## Aim of the exercise
Figure out how many lines in the records below hold the string "project". That number alone is the answer.

Stored data entries:
= Beginning of Section =

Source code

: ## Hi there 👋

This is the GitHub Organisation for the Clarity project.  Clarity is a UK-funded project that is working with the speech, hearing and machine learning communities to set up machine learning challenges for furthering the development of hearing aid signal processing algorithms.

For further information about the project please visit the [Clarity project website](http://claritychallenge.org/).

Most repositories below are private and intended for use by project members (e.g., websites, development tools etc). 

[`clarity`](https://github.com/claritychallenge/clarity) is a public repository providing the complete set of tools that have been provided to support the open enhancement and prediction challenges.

= End of Section =

## Your response
3